The canvass of Sultan’s paintings became bigger as he started painting rural scenes with men and women at work. In most of his paintings, a panoramic view is presented like a widescreen in films. But in the vast canvass no space is left untouched. The colour used is mostly brown, depicting his idealised men and women at one with mother earth. Next to brown, his favourite colour is green and he uses it with dramatic effect as can be seen when a pumpkin is added in a kitchen scene dominated by brown, ochre and red. The various figures and objects that bristle in his large canvas become distinct by clever use of colours. Colour is rarely loud in his paintings and in their mute presence they complement the figures and objects, rather than dominating them. Another distinctive feature of his paintings is the attention given to details. Just as no space is left alone, even the minutest detail is highlighted with tender care. Each clod of earth and object in water is marked and distinguished by drawing: lilies with leaves float on patches of water beside fields where men and women are at work; mother hens pick grains in domestic courtyards with their flock; the composed eyes of cows radiate contentment. Sultan’s minute use of space unites the text with the context.
In panoramic paintings of vast fields stretching to horizon he uses perspective mostly in the traditional way, figures and objects becoming smaller with distance. But in some paintings he tilts the perspective upwards, rather than stretching it horizontally to a vanishing point. It gives the effect of a long angle shot of camera, offering the viewers a sense of proximity to the subject by telescoping the depth. Thus the viewers become part of the scene. This technique also allows each of the myriad figures of men, women, children and domestic animals to be shown distinctly in perfect relation to each other.
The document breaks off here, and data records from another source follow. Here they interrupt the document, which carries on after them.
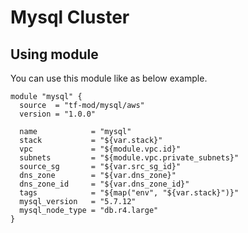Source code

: # Mysql Cluster

## Using module
You can use this module like as below example.

```
module "mysql" {
  source  = "tf-mod/mysql/aws"
  version = "1.0.0"

  name            = "mysql"
  stack           = "${var.stack}"
  vpc             = "${module.vpc.id}"
  subnets         = "${module.vpc.private_subnets}"
  source_sg       = "${var.src_sg_id}"
  dns_zone        = "${var.dns_zone}"
  dns_zone_id     = "${var.dns_zone_id}"
  tags            = "${map("env", "${var.stack}")}"
  mysql_version   = "5.7.12"
  mysql_node_type = "db.r4.large"
}
```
This unconventional approach to perspective became the hallmark of his paintings, though the purists felt uncomfortable with it.
Once Sultan found his subject and the style, there was no turning back. He was so content with this that he did not explore alternatives. In the process he also became repetitive. But the repetition did not take the shine off of his works. Each of his canvases had its own meaning and appeal, though the tableaux of life was the same. Very few artists have been able to build his reputation and receive critical acclaim by using so limited number of subjects and a signature style. Sultan succeeded because he painted from his heart and with passion. Each of his painting is a manifestation of his lust for life. His paintings are also a tribute to the ordinary men and women of rural Bangladesh who remain unvanquished. Sultan knew that it would be so forever.
Published in Quarterly Padma, Summer 2004.